La información 3: el limbo

—Entrega esto abajo y diles que te den cita para dentro de unas tres semanas —dijo el médico.

Y, efectivamente, cuando llegué a la ventanilla, tuve buen cuidado de enfatizar lo de las tres semanas. Ahora bien, el doctor también me había dado un volante para una prueba diagnóstica que tenía que hacerme antes de volver a consulta. Han pasado casi dos meses desde entonces y todavía no me han avisado para dicha prueba. Hace un par de semanas presenté una queja, a ver si había suerte, pero la única respuesta que he recibido hasta el momento es que mi queja ha quedado registrada.

No puedo moverme sin muletas, no puedo conducir, tengo a mi mujer esclavizada y cada vez más dolor. Por eso he decidido hacerme la prueba por mi cuenta, con la esperanza de que eso sirva para acelerarlo todo. Incluso estoy considerando la posibilidad de operarme en una clínica privada.
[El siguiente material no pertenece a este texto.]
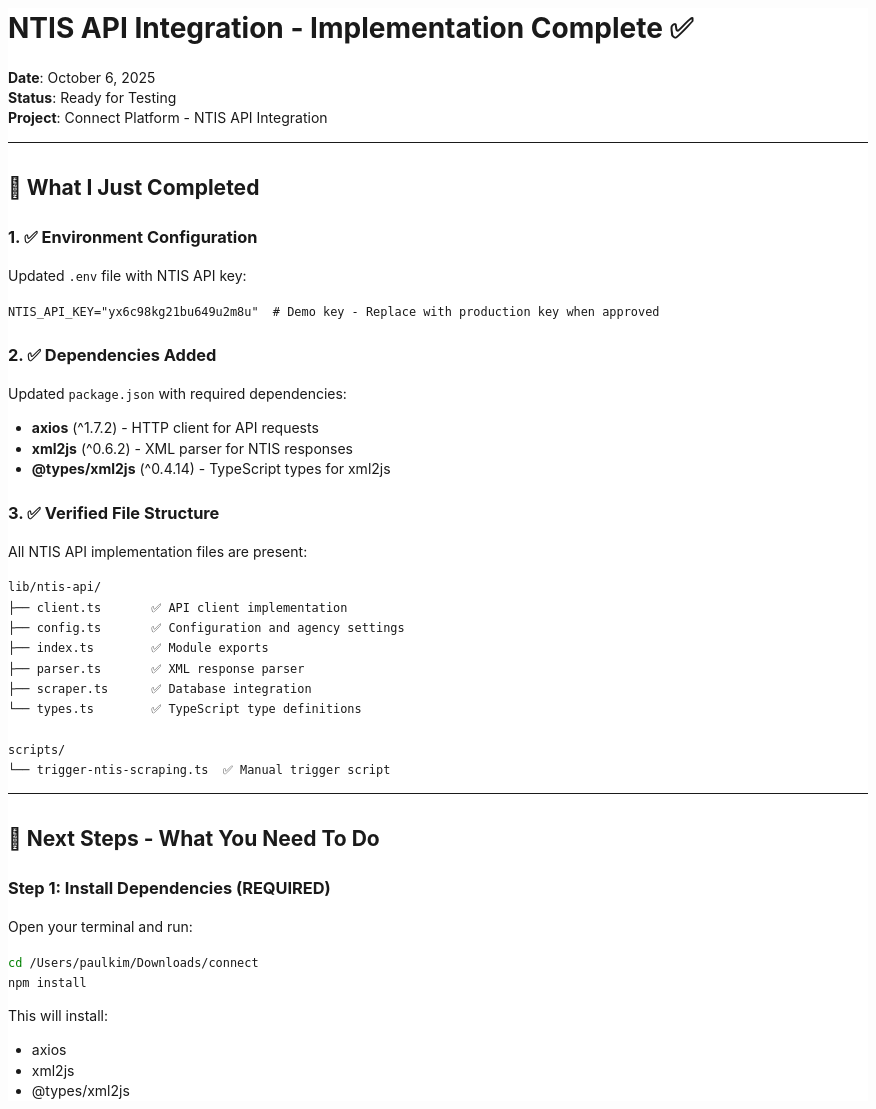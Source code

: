 # NTIS API Integration - Implementation Complete ✅

**Date**: October 6, 2025  
**Status**: Ready for Testing  
**Project**: Connect Platform - NTIS API Integration

---

## 🎉 What I Just Completed

### 1. ✅ Environment Configuration
Updated `.env` file with NTIS API key:
```env
NTIS_API_KEY="yx6c98kg21bu649u2m8u"  # Demo key - Replace with production key when approved
```

### 2. ✅ Dependencies Added
Updated `package.json` with required dependencies:
- **axios** (^1.7.2) - HTTP client for API requests
- **xml2js** (^0.6.2) - XML parser for NTIS responses
- **@types/xml2js** (^0.4.14) - TypeScript types for xml2js

### 3. ✅ Verified File Structure
All NTIS API implementation files are present:
```
lib/ntis-api/
├── client.ts       ✅ API client implementation
├── config.ts       ✅ Configuration and agency settings
├── index.ts        ✅ Module exports
├── parser.ts       ✅ XML response parser
├── scraper.ts      ✅ Database integration
└── types.ts        ✅ TypeScript type definitions

scripts/
└── trigger-ntis-scraping.ts  ✅ Manual trigger script
```

---

## 🚀 Next Steps - What You Need To Do

### Step 1: Install Dependencies (REQUIRED)
Open your terminal and run:

```bash
cd /Users/paulkim/Downloads/connect
npm install
```

This will install:
- axios
- xml2js
- @types/xml2js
Porque, frente al coste económico y el de renunciar a unos cirujanos en los que confío, está el coste de continuar dolorido e incapacitado.
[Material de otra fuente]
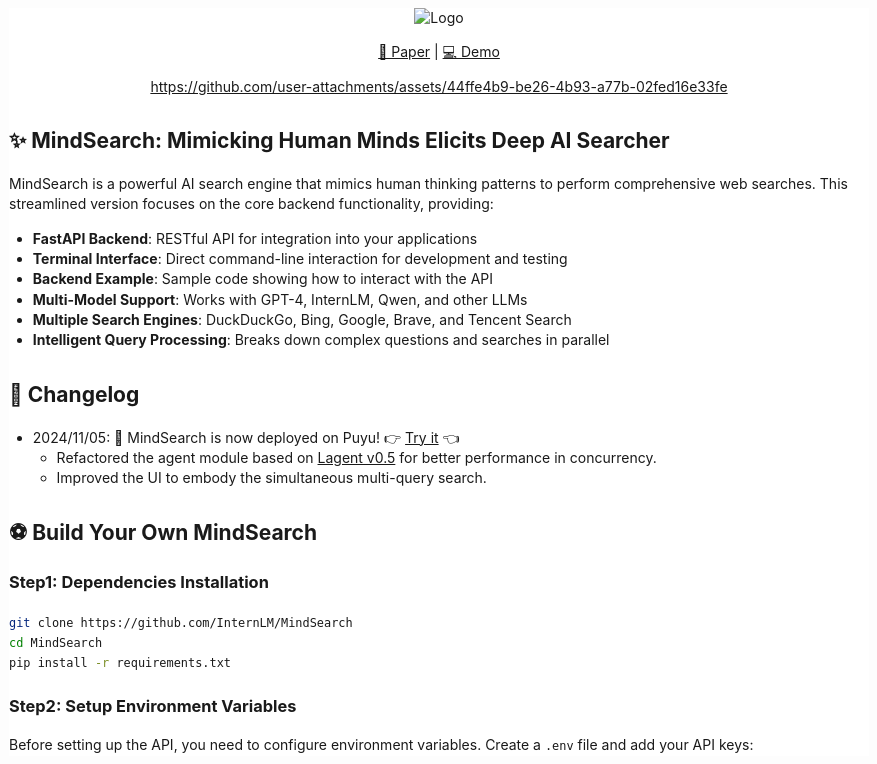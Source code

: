 <div id="top"></div>

<div align="center">

<picture>
  <source srcset="assets/logo.svg" media="(prefers-color-scheme: light)">
  <source srcset="assets/logo-darkmode.svg" media="(prefers-color-scheme: dark)">
  <img src="assets/logo.svg" alt="Logo" width="50%">
</picture>

[📃 Paper](https://arxiv.org/abs/2407.20183) | [💻 Demo](https://internlm-chat.intern-ai.org.cn/)

<https://github.com/user-attachments/assets/44ffe4b9-be26-4b93-a77b-02fed16e33fe>

</div>
</p>

## ✨ MindSearch: Mimicking Human Minds Elicits Deep AI Searcher

MindSearch is a powerful AI search engine that mimics human thinking patterns to perform comprehensive web searches. This streamlined version focuses on the core backend functionality, providing:

- **FastAPI Backend**: RESTful API for integration into your applications
- **Terminal Interface**: Direct command-line interaction for development and testing
- **Backend Example**: Sample code showing how to interact with the API
- **Multi-Model Support**: Works with GPT-4, InternLM, Qwen, and other LLMs
- **Multiple Search Engines**: DuckDuckGo, Bing, Google, Brave, and Tencent Search
- **Intelligent Query Processing**: Breaks down complex questions and searches in parallel

## 📅 Changelog

- 2024/11/05: 🥳 MindSearch is now deployed on Puyu! 👉 [Try it](https://internlm-chat.intern-ai.org.cn/) 👈
  -  Refactored the agent module based on [Lagent v0.5](https://github.com/InternLM/lagent) for better performance in concurrency.
  -  Improved the UI to embody the simultaneous multi-query search.


## ⚽️ Build Your Own MindSearch

### Step1: Dependencies Installation

```bash
git clone https://github.com/InternLM/MindSearch
cd MindSearch
pip install -r requirements.txt
```

### Step2: Setup Environment Variables

Before setting up the API, you need to configure environment variables. Create a `.env` file and add your API keys:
Sin embargo, para poder decidirme me falta un dato fundamental: necesitaría tener alguna referencia de cuánto más puede demorarse esto. Pero no la tengo; ni siquiera sé cuál es exactamente el cuello de botella que me mantiene en espera. Puede que sea la prueba, puede que sea el médico que tenía que verme en tres semanas, puede que sea otro especialista cuya cita me han cancelado, puede que sea la disponibilidad de camas en el hospital.

El problema no es que el calendario ahora mismo sea flexible, lo que me parecería lógico. El problema es que no tengo nada mínimamente parecido a un calendario. De nuevo la información que he recibido es fragmentaria, inconsistente e incluso contradictoria. Y la sensación es que tendré que buscarme la vida y empezar a llamar de puerta en puerta para intentar conseguir algo que el sistema no me da de forma espontánea.

Los impuestos

Soy un defensor de la sanidad pública y, con ella, de los impuestos que la financian.

Ahora bien, hace poco di un paseo con un amigo y, puesto que él trabaja en la autonomía y tiene por consiguiente un asiento en primera fila, aproveché para preguntarle su opinión sobre cómo se gastaban los fondos.

Se puso rabioso. Me habló del uso de los contratos de menor cuantía para beneficiar a amigos; de políticas erráticas, improvisadas y caprichosas en las que se tiraba el dinero de mala manera; del uso de la publicidad institucional para comprar a la prensa… Y a mí, que me iba balanceando con mis muletas, la cosa no me hacía ninguna gracia.

Una última queja mezclada con un agradecimiento: el personal y el sistema

En todo conjunto de personas hay excepciones, pero, tras pasar varias semanas ingresado en un hospital público, he quedado muy agradecido al personal de todas las categorías, un agradecimiento que está mezclado con una buena dosis de admiración. Creo que la mayoría de los que cuidaron de mí eran buenos profesionales y muy amables. Y me parece que eso hace todavía más absurdos los fallos del sistema.

Los automóviles que tenemos hoy en día no son máquinas magníficas tan solo porque tengan buenas piezas, sino también porque estas están integradas formando sistemas bien organizados. Sin embargo, creo que algunos de nuestros sistemas públicos —la sanidad, la educación, la justicia, etc.—, tienen buenas piezas engarzadas de forma deficiente. Y creo que eso es, en primer lugar, una forma de maltratar a las piezas más importantes, los trabajadores, y, en segundo lugar, un enorme desperdicio.

No puedo sino recordar a mi cirujano, un muy buen profesional, que se me quejaba de que los recortes de personal lo obligaban a dedicar cada vez más tiempo a labores administrativas. Es decir, formamos a un cirujano para que se frustre peleando con un programa de ordenador que ni siquiera va bien.

Y yo, mientras tanto, de baja laboral.